Extracted records:
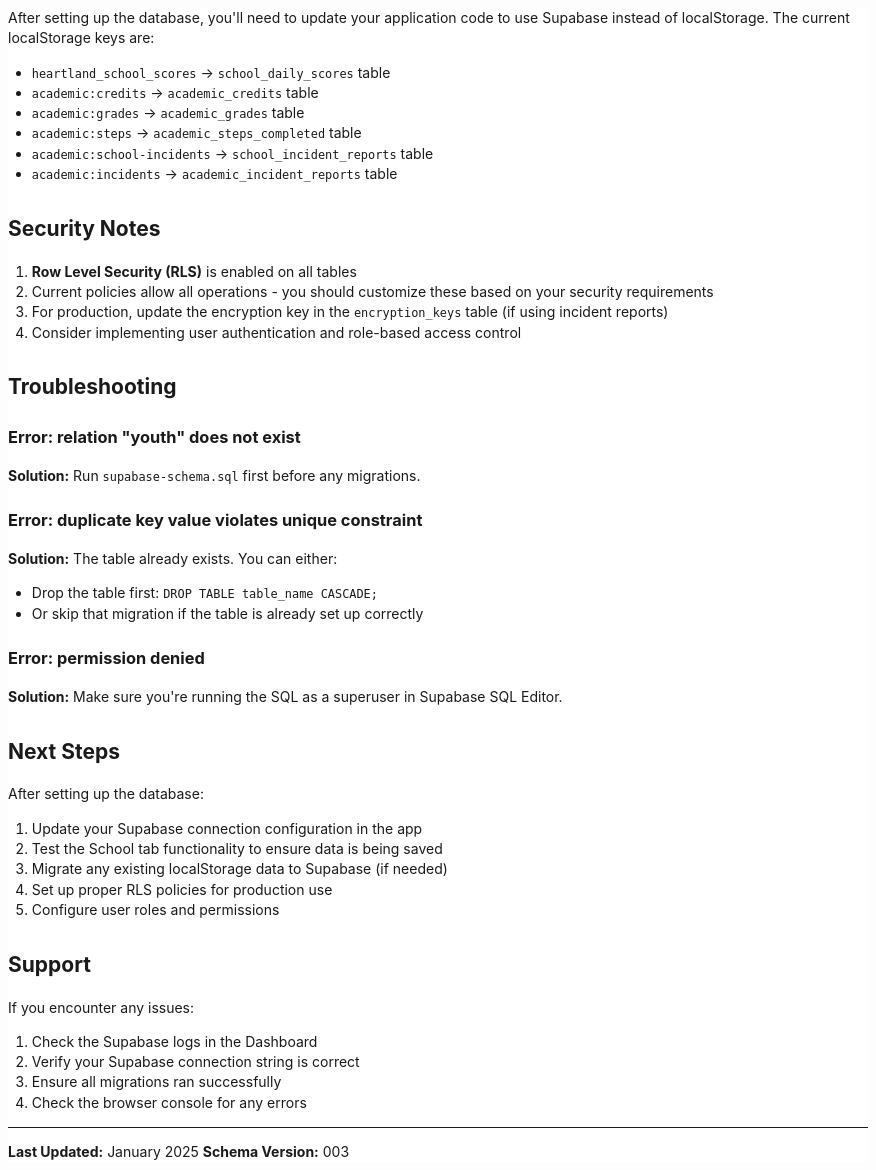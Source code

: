 After setting up the database, you'll need to update your application code to use Supabase instead of localStorage. The current localStorage keys are:

- `heartland_school_scores` → `school_daily_scores` table
- `academic:credits` → `academic_credits` table
- `academic:grades` → `academic_grades` table
- `academic:steps` → `academic_steps_completed` table
- `academic:school-incidents` → `school_incident_reports` table
- `academic:incidents` → `academic_incident_reports` table

## Security Notes

1. **Row Level Security (RLS)** is enabled on all tables
2. Current policies allow all operations - you should customize these based on your security requirements
3. For production, update the encryption key in the `encryption_keys` table (if using incident reports)
4. Consider implementing user authentication and role-based access control

## Troubleshooting

### Error: relation "youth" does not exist
**Solution:** Run `supabase-schema.sql` first before any migrations.

### Error: duplicate key value violates unique constraint
**Solution:** The table already exists. You can either:
- Drop the table first: `DROP TABLE table_name CASCADE;`
- Or skip that migration if the table is already set up correctly

### Error: permission denied
**Solution:** Make sure you're running the SQL as a superuser in Supabase SQL Editor.

## Next Steps

After setting up the database:

1. Update your Supabase connection configuration in the app
2. Test the School tab functionality to ensure data is being saved
3. Migrate any existing localStorage data to Supabase (if needed)
4. Set up proper RLS policies for production use
5. Configure user roles and permissions

## Support

If you encounter any issues:
1. Check the Supabase logs in the Dashboard
2. Verify your Supabase connection string is correct
3. Ensure all migrations ran successfully
4. Check the browser console for any errors

---

**Last Updated:** January 2025
**Schema Version:** 003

Exercise prompt:
The lines wanted are those from the one holding "### Error: relation" through the final line of the listing; print them exactly.

Reply:
### Error: relation "youth" does not exist
**Solution:** Run `supabase-schema.sql` first before any migrations.

### Error: duplicate key value violates unique constraint
**Solution:** The table already exists. You can either:
- Drop the table first: `DROP TABLE table_name CASCADE;`
- Or skip that migration if the table is already set up correctly

### Error: permission denied
**Solution:** Make sure you're running the SQL as a superuser in Supabase SQL Editor.

## Next Steps

After setting up the database:

1. Update your Supabase connection configuration in the app
2. Test the School tab functionality to ensure data is being saved
3. Migrate any existing localStorage data to Supabase (if needed)
4. Set up proper RLS policies for production use
5. Configure user roles and permissions

## Support

If you encounter any issues:
1. Check the Supabase logs in the Dashboard
2. Verify your Supabase connection string is correct
3. Ensure all migrations ran successfully
4. Check the browser console for any errors

---

**Last Updated:** January 2025
**Schema Version:** 003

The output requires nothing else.